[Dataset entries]
☆ ☆ ☆ ☆ ☆
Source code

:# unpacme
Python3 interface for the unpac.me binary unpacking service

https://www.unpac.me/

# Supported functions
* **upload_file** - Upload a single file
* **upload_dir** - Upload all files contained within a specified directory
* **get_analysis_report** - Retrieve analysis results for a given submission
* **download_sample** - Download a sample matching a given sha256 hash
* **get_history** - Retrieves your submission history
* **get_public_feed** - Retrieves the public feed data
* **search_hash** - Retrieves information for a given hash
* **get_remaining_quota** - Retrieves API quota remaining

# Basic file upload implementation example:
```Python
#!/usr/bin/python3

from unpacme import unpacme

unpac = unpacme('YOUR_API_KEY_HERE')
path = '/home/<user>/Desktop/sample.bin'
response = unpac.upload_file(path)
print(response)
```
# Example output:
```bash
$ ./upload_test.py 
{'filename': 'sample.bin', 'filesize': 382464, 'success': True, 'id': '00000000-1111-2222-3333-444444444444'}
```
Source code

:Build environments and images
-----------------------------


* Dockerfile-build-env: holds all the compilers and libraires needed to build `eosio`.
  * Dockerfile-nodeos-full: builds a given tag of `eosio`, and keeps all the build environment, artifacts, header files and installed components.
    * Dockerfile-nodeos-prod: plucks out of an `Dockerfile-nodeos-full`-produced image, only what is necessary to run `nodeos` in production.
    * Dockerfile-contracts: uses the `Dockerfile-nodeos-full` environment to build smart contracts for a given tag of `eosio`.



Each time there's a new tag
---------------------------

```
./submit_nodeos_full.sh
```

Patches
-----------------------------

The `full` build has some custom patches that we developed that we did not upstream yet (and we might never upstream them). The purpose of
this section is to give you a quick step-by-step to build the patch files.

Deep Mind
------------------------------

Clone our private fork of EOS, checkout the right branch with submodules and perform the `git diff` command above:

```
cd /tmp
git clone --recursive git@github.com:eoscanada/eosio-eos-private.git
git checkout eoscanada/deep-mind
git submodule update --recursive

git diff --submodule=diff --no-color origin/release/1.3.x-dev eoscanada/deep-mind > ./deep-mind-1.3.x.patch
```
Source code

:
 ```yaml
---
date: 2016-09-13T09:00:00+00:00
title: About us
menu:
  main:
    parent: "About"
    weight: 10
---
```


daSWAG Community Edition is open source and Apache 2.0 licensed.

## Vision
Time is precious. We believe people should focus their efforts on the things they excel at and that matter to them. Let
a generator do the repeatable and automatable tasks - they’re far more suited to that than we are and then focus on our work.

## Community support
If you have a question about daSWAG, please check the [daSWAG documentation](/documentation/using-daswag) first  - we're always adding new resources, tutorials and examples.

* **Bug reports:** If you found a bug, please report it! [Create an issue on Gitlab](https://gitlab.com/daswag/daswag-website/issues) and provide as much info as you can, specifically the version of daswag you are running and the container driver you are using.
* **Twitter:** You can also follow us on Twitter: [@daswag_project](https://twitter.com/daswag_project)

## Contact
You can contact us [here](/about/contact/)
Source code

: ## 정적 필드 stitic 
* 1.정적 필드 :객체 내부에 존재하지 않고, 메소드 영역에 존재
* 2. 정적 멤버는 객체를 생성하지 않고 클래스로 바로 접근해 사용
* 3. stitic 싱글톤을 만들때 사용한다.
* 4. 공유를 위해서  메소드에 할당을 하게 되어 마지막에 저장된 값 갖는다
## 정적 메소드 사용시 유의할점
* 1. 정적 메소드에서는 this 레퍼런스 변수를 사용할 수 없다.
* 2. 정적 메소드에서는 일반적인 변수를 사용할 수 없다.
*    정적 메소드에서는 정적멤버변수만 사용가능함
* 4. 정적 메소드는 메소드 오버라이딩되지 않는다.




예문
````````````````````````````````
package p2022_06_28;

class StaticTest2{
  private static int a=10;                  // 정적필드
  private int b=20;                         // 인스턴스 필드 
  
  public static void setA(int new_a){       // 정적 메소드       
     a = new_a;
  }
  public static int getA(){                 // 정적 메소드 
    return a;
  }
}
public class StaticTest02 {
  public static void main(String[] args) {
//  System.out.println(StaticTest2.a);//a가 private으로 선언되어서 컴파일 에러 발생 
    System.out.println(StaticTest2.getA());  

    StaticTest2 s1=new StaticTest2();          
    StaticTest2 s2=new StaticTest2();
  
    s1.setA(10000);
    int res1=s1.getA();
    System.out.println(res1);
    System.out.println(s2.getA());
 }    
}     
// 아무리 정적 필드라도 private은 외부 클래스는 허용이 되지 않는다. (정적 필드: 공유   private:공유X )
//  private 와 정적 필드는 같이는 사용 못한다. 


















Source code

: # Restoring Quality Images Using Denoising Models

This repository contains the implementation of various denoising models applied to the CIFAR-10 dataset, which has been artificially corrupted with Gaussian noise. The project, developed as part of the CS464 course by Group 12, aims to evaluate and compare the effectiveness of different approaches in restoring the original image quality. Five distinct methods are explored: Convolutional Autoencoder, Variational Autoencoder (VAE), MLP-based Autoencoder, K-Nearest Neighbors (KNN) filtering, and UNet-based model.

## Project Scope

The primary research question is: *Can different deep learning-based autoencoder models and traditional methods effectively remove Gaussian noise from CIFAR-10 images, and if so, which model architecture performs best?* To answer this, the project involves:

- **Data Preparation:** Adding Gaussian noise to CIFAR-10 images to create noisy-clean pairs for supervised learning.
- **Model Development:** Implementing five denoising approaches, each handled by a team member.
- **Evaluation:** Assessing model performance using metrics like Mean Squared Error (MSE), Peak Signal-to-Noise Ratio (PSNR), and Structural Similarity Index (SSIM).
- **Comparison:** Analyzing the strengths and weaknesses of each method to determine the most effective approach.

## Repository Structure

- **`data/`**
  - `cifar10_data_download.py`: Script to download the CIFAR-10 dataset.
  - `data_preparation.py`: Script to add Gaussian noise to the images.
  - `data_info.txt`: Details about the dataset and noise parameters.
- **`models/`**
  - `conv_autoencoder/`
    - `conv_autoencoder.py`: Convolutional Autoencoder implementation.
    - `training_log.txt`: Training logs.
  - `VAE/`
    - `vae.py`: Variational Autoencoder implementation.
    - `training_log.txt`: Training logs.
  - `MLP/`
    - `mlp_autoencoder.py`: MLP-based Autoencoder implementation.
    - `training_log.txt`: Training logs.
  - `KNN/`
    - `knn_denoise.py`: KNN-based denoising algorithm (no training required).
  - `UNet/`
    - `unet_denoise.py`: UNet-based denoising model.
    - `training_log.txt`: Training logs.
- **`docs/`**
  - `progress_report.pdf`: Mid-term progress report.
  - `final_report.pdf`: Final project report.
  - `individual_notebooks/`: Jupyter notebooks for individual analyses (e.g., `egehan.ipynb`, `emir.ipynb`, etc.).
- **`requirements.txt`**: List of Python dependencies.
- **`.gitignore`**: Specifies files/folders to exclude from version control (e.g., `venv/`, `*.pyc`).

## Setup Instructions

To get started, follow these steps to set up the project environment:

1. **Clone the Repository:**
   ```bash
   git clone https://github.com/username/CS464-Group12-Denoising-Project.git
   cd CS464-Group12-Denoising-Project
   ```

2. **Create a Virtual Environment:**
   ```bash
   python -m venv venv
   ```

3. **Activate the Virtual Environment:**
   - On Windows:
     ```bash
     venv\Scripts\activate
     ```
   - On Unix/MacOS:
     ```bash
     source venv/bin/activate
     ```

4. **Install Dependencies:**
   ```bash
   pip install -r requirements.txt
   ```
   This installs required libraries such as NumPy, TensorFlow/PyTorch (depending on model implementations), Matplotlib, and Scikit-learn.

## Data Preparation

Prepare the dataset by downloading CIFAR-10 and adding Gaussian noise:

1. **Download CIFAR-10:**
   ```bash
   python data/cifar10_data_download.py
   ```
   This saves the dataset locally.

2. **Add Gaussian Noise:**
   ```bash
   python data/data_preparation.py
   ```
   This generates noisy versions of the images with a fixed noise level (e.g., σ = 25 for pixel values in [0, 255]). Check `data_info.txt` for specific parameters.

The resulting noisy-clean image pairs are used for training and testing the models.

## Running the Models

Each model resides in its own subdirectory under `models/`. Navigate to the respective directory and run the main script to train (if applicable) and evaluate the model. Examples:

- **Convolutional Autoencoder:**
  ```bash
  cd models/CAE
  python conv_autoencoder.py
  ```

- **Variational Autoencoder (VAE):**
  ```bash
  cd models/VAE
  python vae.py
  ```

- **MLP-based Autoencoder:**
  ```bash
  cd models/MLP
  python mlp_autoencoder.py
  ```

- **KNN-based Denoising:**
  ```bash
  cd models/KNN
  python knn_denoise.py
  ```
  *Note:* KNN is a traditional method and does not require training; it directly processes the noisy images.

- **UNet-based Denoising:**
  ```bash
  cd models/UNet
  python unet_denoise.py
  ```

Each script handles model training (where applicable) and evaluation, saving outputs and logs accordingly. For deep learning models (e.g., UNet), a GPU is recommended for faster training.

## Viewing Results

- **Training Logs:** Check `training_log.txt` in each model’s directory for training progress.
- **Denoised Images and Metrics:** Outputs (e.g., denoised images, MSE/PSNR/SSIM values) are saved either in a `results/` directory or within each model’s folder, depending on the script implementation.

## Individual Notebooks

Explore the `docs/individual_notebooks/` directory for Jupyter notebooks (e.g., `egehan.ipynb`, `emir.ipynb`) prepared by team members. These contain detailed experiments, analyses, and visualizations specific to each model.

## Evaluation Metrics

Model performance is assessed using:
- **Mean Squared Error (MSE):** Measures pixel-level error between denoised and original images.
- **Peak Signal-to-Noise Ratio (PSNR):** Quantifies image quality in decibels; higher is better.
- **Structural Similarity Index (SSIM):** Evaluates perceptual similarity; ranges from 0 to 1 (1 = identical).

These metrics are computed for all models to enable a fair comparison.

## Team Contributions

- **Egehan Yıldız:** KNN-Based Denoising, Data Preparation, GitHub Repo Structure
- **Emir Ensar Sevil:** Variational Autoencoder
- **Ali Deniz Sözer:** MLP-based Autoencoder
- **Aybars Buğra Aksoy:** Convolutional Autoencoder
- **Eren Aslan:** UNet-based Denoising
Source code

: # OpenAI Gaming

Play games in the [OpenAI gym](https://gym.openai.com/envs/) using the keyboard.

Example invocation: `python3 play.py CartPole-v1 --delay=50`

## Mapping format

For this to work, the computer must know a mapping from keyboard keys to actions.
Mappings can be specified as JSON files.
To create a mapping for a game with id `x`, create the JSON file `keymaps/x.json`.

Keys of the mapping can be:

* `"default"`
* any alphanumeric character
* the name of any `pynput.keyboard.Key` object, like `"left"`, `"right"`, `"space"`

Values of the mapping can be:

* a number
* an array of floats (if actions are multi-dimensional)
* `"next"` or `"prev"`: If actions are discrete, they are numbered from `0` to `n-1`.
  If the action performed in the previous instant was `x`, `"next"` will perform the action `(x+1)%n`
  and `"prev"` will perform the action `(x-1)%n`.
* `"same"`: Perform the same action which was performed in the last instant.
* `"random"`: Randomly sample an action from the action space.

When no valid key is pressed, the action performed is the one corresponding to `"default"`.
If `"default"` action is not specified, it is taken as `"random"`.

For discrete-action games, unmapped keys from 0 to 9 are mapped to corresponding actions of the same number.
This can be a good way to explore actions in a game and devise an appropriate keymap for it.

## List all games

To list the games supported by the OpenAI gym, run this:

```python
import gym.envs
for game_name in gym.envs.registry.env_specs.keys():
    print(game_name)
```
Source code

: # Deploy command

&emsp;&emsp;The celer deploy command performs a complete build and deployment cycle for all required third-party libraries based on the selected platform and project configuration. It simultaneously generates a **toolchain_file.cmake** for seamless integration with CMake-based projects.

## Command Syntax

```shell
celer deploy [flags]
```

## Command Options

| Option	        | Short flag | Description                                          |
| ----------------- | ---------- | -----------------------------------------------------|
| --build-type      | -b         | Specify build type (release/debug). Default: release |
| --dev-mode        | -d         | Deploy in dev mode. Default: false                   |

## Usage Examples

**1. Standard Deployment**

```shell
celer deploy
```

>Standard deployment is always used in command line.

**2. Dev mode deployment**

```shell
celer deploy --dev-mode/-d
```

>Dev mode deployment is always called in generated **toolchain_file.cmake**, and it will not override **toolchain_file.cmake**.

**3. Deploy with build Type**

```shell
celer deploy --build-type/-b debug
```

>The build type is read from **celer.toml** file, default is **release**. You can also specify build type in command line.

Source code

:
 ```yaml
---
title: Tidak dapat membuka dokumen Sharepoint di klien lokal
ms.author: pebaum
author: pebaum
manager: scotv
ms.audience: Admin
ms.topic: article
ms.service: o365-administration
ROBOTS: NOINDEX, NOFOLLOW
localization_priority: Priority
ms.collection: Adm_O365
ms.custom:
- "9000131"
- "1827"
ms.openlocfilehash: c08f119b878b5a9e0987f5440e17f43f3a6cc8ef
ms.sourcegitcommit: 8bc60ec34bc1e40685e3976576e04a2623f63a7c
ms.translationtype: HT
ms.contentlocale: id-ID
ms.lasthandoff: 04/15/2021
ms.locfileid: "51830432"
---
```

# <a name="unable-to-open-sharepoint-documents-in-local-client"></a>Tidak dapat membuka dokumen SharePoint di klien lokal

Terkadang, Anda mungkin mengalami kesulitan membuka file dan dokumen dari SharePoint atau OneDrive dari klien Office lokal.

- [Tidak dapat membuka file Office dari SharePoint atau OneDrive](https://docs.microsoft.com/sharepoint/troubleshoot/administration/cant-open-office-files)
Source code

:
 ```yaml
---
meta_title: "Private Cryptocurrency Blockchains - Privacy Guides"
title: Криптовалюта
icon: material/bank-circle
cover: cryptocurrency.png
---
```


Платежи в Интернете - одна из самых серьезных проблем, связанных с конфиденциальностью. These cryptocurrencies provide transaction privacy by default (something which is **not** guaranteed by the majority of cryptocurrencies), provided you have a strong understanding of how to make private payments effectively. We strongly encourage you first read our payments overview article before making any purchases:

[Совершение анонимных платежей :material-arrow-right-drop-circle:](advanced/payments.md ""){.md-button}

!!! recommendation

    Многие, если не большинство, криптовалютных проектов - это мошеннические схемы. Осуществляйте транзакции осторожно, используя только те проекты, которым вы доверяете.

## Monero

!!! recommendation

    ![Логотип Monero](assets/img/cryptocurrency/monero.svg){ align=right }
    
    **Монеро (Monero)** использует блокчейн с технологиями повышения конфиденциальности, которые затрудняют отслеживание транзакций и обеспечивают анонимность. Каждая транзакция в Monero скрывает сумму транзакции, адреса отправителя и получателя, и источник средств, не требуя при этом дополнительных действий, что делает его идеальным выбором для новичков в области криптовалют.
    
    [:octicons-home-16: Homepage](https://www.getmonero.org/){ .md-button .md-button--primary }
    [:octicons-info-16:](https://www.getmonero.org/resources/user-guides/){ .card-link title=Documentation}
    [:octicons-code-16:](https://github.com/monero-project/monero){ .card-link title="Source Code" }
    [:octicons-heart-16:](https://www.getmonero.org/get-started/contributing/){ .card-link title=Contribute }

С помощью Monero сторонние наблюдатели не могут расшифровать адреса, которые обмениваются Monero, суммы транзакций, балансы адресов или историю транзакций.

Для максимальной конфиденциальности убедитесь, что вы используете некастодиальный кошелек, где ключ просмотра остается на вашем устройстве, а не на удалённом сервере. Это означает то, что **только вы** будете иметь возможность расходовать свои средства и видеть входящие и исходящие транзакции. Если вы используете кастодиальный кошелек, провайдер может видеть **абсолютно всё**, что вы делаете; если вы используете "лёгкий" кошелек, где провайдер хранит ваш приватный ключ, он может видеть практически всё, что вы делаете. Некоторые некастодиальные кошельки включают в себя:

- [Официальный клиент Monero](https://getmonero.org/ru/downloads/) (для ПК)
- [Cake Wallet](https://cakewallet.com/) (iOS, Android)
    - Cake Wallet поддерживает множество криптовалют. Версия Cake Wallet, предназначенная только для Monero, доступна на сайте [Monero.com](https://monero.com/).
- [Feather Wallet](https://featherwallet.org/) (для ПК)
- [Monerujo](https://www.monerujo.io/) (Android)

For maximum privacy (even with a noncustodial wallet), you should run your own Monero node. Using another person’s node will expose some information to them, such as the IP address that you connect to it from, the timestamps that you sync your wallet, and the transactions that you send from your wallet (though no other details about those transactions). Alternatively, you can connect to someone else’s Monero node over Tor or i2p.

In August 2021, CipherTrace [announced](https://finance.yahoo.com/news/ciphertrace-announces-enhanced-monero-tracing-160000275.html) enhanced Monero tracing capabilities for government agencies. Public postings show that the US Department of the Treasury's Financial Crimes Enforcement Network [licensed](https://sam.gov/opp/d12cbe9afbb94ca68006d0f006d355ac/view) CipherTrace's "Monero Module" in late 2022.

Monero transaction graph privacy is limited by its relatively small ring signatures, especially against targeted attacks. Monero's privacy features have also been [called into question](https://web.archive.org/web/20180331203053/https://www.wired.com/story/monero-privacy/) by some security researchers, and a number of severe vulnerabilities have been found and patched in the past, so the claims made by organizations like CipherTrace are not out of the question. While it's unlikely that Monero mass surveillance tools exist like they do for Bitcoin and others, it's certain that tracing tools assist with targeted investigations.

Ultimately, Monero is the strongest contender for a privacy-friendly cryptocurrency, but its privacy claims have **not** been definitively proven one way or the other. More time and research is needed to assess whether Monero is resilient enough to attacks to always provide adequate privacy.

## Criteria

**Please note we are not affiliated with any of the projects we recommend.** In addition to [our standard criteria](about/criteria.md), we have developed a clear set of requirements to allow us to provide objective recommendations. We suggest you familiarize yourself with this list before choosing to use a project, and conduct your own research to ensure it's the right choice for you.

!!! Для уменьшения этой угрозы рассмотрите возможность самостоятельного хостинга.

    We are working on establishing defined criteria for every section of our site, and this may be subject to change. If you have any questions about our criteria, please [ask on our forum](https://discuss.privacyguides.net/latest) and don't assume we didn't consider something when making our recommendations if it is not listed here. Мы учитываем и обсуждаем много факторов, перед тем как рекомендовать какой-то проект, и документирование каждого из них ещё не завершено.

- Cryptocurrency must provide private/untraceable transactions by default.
☆ ☆ ☆ ☆ ☆
— Task objective —
Your answer should hold every line of the entries that contains the string "getmonero".

— Response box —
    [:octicons-home-16: Homepage](https://www.getmonero.org/){ .md-button .md-button--primary }
    [:octicons-info-16:](https://www.getmonero.org/resources/user-guides/){ .card-link title=Documentation}
    [:octicons-heart-16:](https://www.getmonero.org/get-started/contributing/){ .card-link title=Contribute }
- [Официальный клиент Monero](https://getmonero.org/ru/downloads/) (для ПК)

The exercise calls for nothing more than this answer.